◆ WHAT IS BEING ASKED
Output the records below verbatim, minus the pictures.

◆ DATA FOR ANALYSIS
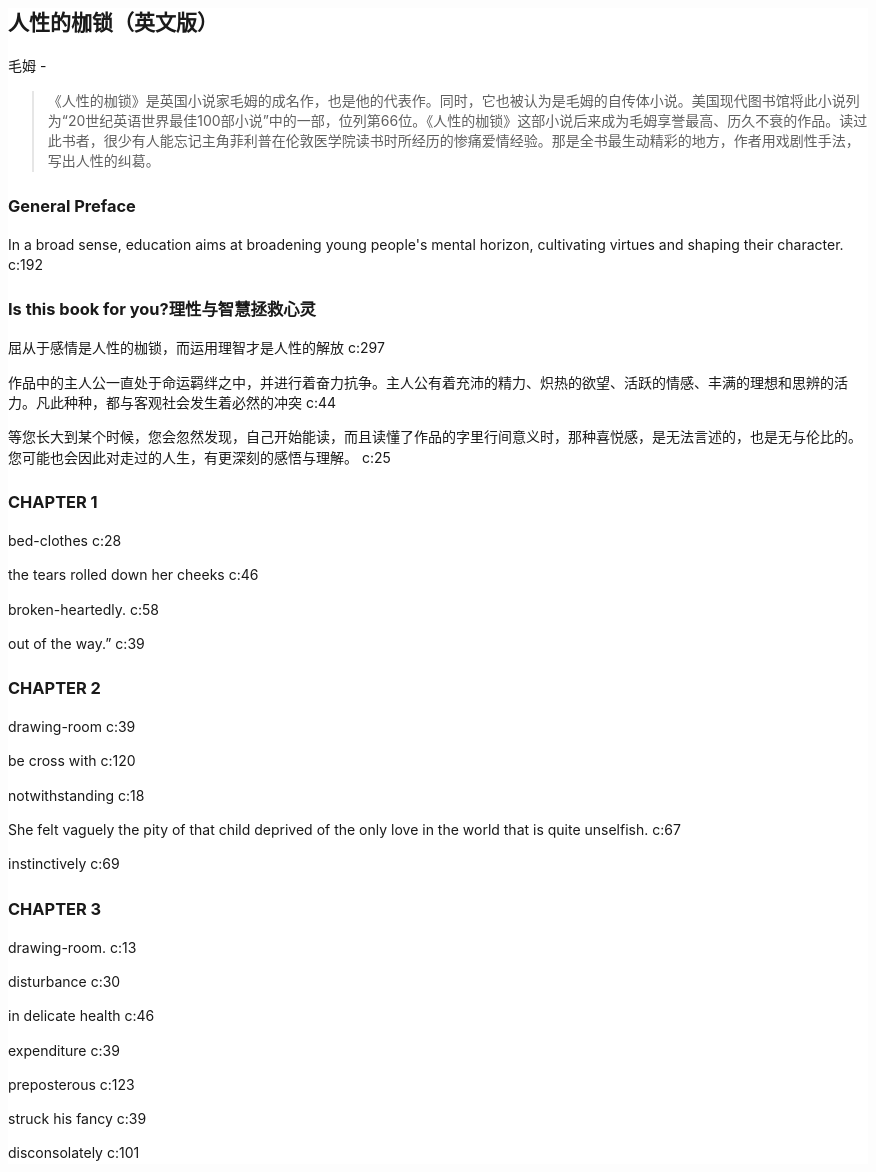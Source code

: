 ## 人性的枷锁（英文版）

毛姆  -  

> 《人性的枷锁》是英国小说家毛姆的成名作，也是他的代表作。同时，它也被认为是毛姆的自传体小说。美国现代图书馆将此小说列为“20世纪英语世界最佳100部小说”中的一部，位列第66位。《人性的枷锁》这部小说后来成为毛姆享誉最高、历久不衰的作品。读过此书者，很少有人能忘记主角菲利普在伦敦医学院读书时所经历的惨痛爱情经验。那是全书最生动精彩的地方，作者用戏剧性手法，写出人性的纠葛。


### General Preface

In a broad sense, education aims at broadening young people's mental horizon, cultivating virtues and shaping their character. c:192

### Is this book for you?理性与智慧拯救心灵

屈从于感情是人性的枷锁，而运用理智才是人性的解放 c:297

作品中的主人公一直处于命运羁绊之中，并进行着奋力抗争。主人公有着充沛的精力、炽热的欲望、活跃的情感、丰满的理想和思辨的活力。凡此种种，都与客观社会发生着必然的冲突 c:44

等您长大到某个时候，您会忽然发现，自己开始能读，而且读懂了作品的字里行间意义时，那种喜悦感，是无法言述的，也是无与伦比的。您可能也会因此对走过的人生，有更深刻的感悟与理解。 c:25

### CHAPTER 1

bed-clothes c:28

the tears rolled down her cheeks c:46

broken-heartedly. c:58

out of the way.” c:39

### CHAPTER 2

drawing-room c:39

be cross with c:120

notwithstanding c:18

She felt vaguely the pity of that child deprived of the only love in the world that is quite unselfish. c:67

instinctively c:69

### CHAPTER 3

drawing-room. c:13

disturbance c:30

in delicate health c:46

expenditure c:39

preposterous c:123

struck his fancy c:39

disconsolately c:101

◆ EXERCISE RESPONSE
Source code

: ## 人性的枷锁（英文版）

毛姆  -  

> 《人性的枷锁》是英国小说家毛姆的成名作，也是他的代表作。同时，它也被认为是毛姆的自传体小说。美国现代图书馆将此小说列为“20世纪英语世界最佳100部小说”中的一部，位列第66位。《人性的枷锁》这部小说后来成为毛姆享誉最高、历久不衰的作品。读过此书者，很少有人能忘记主角菲利普在伦敦医学院读书时所经历的惨痛爱情经验。那是全书最生动精彩的地方，作者用戏剧性手法，写出人性的纠葛。


### General Preface

In a broad sense, education aims at broadening young people's mental horizon, cultivating virtues and shaping their character. c:192

### Is this book for you?理性与智慧拯救心灵

屈从于感情是人性的枷锁，而运用理智才是人性的解放 c:297

作品中的主人公一直处于命运羁绊之中，并进行着奋力抗争。主人公有着充沛的精力、炽热的欲望、活跃的情感、丰满的理想和思辨的活力。凡此种种，都与客观社会发生着必然的冲突 c:44

等您长大到某个时候，您会忽然发现，自己开始能读，而且读懂了作品的字里行间意义时，那种喜悦感，是无法言述的，也是无与伦比的。您可能也会因此对走过的人生，有更深刻的感悟与理解。 c:25

### CHAPTER 1

bed-clothes c:28

the tears rolled down her cheeks c:46

broken-heartedly. c:58

out of the way.” c:39

### CHAPTER 2

drawing-room c:39

be cross with c:120

notwithstanding c:18

She felt vaguely the pity of that child deprived of the only love in the world that is quite unselfish. c:67

instinctively c:69

### CHAPTER 3

drawing-room. c:13

disturbance c:30

in delicate health c:46

expenditure c:39

preposterous c:123

struck his fancy c:39

disconsolately c:101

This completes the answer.